Danish toymaker Lego has opened a factory in China, its first production facility on the Asian continent. Some economists question whether it can succeed, given the vast number of knockoff products crowding the market.
Lego's first Asian factory opened in eastern Zhejiang province, China, on Friday. It's expected to supply up to 80 percent of the products the Danish company sells in the booming Asian market.
"The operation of the factory allows us to get closer to China, which is one of the fastest-growing markets in the world, and react to adjustments to offer a better and more efficient service to local consumers," said Richard Wong, general manager of Asia manufacturing at Lego.
But Lego won't be the only manufacturer churning out colorful building blocks. A variety of knockoff products are already swamping the Chinese market, prompting some economists to question the new factory's prospects.
Earlier this year, Lego inaugurated its then-largest retail store in the world in Shanghai.
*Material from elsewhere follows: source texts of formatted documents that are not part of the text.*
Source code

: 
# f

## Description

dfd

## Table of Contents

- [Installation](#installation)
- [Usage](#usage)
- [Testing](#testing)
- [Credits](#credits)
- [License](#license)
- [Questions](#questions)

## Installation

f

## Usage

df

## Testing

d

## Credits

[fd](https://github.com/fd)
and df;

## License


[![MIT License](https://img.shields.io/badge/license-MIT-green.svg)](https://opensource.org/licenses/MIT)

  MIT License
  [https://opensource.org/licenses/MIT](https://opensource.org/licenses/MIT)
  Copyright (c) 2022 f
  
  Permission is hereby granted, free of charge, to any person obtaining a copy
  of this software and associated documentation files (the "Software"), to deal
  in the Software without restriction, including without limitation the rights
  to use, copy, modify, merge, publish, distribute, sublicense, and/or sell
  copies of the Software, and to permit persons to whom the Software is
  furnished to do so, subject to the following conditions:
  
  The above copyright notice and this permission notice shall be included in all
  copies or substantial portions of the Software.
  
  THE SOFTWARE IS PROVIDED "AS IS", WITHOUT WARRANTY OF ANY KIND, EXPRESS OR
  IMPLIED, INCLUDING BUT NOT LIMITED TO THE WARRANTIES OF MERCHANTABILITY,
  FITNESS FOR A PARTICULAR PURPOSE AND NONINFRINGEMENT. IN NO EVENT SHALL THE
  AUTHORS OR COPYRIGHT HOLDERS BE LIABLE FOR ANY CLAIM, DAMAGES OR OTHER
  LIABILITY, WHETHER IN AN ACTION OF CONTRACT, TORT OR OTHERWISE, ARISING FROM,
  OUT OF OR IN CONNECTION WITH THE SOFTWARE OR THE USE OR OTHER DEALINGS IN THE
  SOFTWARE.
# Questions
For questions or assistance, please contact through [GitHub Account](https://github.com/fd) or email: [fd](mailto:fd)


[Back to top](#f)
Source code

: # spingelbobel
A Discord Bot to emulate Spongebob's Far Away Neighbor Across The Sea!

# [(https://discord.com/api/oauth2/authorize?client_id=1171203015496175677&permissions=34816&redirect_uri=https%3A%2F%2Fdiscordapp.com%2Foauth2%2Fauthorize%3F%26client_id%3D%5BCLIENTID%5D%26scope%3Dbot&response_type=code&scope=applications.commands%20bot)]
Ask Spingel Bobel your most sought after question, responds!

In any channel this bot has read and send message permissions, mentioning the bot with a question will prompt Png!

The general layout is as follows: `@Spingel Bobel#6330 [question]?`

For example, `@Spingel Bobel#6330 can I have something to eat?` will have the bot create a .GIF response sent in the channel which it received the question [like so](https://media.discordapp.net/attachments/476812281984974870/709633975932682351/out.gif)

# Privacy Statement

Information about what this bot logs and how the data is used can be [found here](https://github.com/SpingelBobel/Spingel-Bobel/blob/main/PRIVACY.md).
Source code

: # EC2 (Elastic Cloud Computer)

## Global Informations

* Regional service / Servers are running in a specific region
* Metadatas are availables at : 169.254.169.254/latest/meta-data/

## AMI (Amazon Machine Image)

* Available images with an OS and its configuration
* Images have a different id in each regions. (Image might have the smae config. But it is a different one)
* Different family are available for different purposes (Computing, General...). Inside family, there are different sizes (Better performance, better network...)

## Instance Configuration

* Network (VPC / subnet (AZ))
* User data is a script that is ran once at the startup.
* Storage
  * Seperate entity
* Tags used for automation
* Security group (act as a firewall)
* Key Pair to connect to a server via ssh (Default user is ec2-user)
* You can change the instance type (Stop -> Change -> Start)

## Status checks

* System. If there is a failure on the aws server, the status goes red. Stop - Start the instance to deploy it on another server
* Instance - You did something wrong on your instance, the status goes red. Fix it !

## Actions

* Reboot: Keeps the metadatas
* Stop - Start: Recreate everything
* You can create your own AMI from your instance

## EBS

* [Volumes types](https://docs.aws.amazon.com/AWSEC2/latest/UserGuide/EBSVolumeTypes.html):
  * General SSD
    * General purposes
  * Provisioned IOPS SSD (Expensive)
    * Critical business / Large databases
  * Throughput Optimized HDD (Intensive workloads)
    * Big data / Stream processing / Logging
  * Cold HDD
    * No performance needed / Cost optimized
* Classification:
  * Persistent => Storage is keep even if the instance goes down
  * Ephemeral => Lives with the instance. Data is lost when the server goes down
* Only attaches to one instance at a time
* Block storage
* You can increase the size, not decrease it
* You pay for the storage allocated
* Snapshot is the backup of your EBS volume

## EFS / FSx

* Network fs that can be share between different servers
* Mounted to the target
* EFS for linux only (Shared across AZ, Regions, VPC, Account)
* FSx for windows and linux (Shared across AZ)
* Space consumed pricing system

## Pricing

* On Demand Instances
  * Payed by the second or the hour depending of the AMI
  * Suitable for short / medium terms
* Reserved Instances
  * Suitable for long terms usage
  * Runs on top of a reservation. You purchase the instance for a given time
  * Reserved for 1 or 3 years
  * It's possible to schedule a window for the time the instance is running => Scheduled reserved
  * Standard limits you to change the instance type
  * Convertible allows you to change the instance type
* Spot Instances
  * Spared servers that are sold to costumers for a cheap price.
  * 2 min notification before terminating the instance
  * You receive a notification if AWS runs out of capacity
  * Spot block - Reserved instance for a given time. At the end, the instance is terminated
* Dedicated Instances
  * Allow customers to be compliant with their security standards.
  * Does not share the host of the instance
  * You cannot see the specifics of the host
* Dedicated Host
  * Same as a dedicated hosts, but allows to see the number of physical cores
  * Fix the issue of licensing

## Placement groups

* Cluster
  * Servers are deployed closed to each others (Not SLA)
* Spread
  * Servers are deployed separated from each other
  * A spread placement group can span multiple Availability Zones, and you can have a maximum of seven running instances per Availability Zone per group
It has updated its figurines to include dragons and ninjas, in a bid to boost its toys' appeal to Asian buyers.
The news plant in the city of Jiaxing will employ 1,200 people. It represents an investment of more than 100 million euros ($106 million).
On its way to becoming the most sustainable plant Lego has ever built, the factory is in the process of getting 20,000 solar panels installed on its roof over the coming few months. They will eventually reduce the plant's carbon dioxide emissions by more than 4,000 metric tons annually, and provide 7 percent of the factory's total electricity.